The reimagining of the Los Angeles Waterfront has been in the works since the turn of the century. With construction on the redevelopment well underway, the Port of Los Angeles last week released the first draft of its plan to better connect the area to other San Pedro neighborhoods and the region at large.
The plan includes a host of recommendations to improve access to the waterfront as well as promote mobility once visitors are there. The report examined roadways and traffic flow, public transit, pedestrian and bicycle access, and creating “points of interest” through space activation, art and more.
Connectivity is crucial to encourage tourism in the area after the more than $1 billion overhaul is complete.
“The Port of Los Angeles has made significant investments over the last two decades focused on deindustrializing the LA Waterfront and transforming it into a visitor and recreational destination,” Mike Galvin, director of waterfront and commercial real estate at the Port of Los Angeles, said in a statement. “Community input has been a critical component throughout the process.”
The port, in conjunction with landscape architecture, planning and urban design firm SWA Group, hosted six public workshops the first half of the year. Nearly 300 people attended the meetings to provide feedback on the connectivity plan, according to the port.
The draft plan was presented to the LA Harbor Commission during its Sept. 7 meeting. Another public meeting is slated for Sept. 28, during which port staff will provide a more detailed presentation and accept additional public feedback.
During the commission meeting, SWA co-CEO Gerdo Aquino said nine comments “rose to the top”:
- Walkability and bikeability are important;
- Public transit improvements;
- Trolley and water taxis should be used to attract visitors;
- Visitors like a good view and historic landmarks;
- Improved signage;
- More amenities with better connection;
- More lighting, open space, seating and art;
- Sustainability and climate resiliency;
- Access to the waterfront is limited mostly to personal cars or walking.
“Now more than ever, people are seeking a reconnection with themselves, each other, and the natural environment around them,” Aquino read from his presentation. “San Pedro’s Waterfront Connectivity Plan is the catalyst that will allow this to happen.”
Public transit will play a major role in the area’s connectivity, according to the report. The plan proposes a transit hub at Seventh Street and Pacific Avenue to link services to the waterfront as well as expanded rubber tire trolley service and the return of the historic Waterfront Red Car trolley—modified from its last iteration that ran from 2003 to 2015.

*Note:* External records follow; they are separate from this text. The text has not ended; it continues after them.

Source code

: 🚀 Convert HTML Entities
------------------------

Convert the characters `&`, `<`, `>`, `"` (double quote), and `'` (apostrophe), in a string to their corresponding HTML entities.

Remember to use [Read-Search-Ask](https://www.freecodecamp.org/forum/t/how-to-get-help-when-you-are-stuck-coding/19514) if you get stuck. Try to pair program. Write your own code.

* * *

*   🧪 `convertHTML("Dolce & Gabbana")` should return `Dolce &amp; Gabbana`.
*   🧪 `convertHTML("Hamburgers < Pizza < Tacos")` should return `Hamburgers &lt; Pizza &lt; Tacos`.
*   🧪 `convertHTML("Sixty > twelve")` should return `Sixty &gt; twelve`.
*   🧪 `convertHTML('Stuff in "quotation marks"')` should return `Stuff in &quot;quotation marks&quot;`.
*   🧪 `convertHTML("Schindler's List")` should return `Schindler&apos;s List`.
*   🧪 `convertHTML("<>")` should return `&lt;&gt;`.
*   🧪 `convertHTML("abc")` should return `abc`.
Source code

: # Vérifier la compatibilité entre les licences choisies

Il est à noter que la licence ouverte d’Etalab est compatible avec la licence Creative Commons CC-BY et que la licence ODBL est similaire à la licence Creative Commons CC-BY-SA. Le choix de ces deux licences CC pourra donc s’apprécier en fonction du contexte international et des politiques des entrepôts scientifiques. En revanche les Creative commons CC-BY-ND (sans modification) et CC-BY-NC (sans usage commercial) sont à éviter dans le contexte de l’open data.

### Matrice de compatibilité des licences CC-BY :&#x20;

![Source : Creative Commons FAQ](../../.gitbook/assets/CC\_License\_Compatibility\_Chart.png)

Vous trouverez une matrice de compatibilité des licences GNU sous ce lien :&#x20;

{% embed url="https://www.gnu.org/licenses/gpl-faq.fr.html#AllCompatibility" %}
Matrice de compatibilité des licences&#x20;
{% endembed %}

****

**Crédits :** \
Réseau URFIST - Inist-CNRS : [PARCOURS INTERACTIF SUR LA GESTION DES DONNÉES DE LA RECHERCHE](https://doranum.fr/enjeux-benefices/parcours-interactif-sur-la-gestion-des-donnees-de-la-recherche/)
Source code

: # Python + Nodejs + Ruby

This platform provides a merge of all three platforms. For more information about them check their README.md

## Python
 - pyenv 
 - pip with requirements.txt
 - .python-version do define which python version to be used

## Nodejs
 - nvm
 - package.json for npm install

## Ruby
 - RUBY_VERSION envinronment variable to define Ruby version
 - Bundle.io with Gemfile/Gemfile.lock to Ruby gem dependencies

The additions would connect to existing transit, including Metro bus routes 205 and 246, PVTA Line 225, DASH San Pedro Route, Commuter Express 142 and the Metro J Line (Silver).
Other recommendations include connecting and extending the two existing promenades along the water to create a single, miles-long path with ample space for pedestrians and cyclists, open space, seating, lighting and more. The plan also calls for “smart parking” signage that would direct visitors to different parking lots and show how many available spaces each has in real time.
The waterfront encompasses more than 400 acres, 15 marinas, and 3,736 recreational vessel slips and dry docks, and serves two million visitors per year. The redevelopment and connectivity plan will “take this waterfront to the next level,” Galvin said.
Fourteen projects have been completed as part of the waterfront redevelopment, including the 22nd Street Park, the Los Angeles cruise ship promenade and phase one of the waterfront promenade at the former Ports O’ Call Village among them. Six other projects are “in progress” or under construction, including the 22-acre West Harbor site, which will fully revamp the Ports O’ Call area with new shops and dining.
Another 12 projects are listed as potential developments, including 67 acres of parking, the Cabrillo Beach Youth Waterfront Sports Center, a marina, a warehouse and a new cruise terminal.
The public comment period for the final connectivity plan closes on Nov. 6. The finalized project will then be presented to the harbor commission on Dec. 7.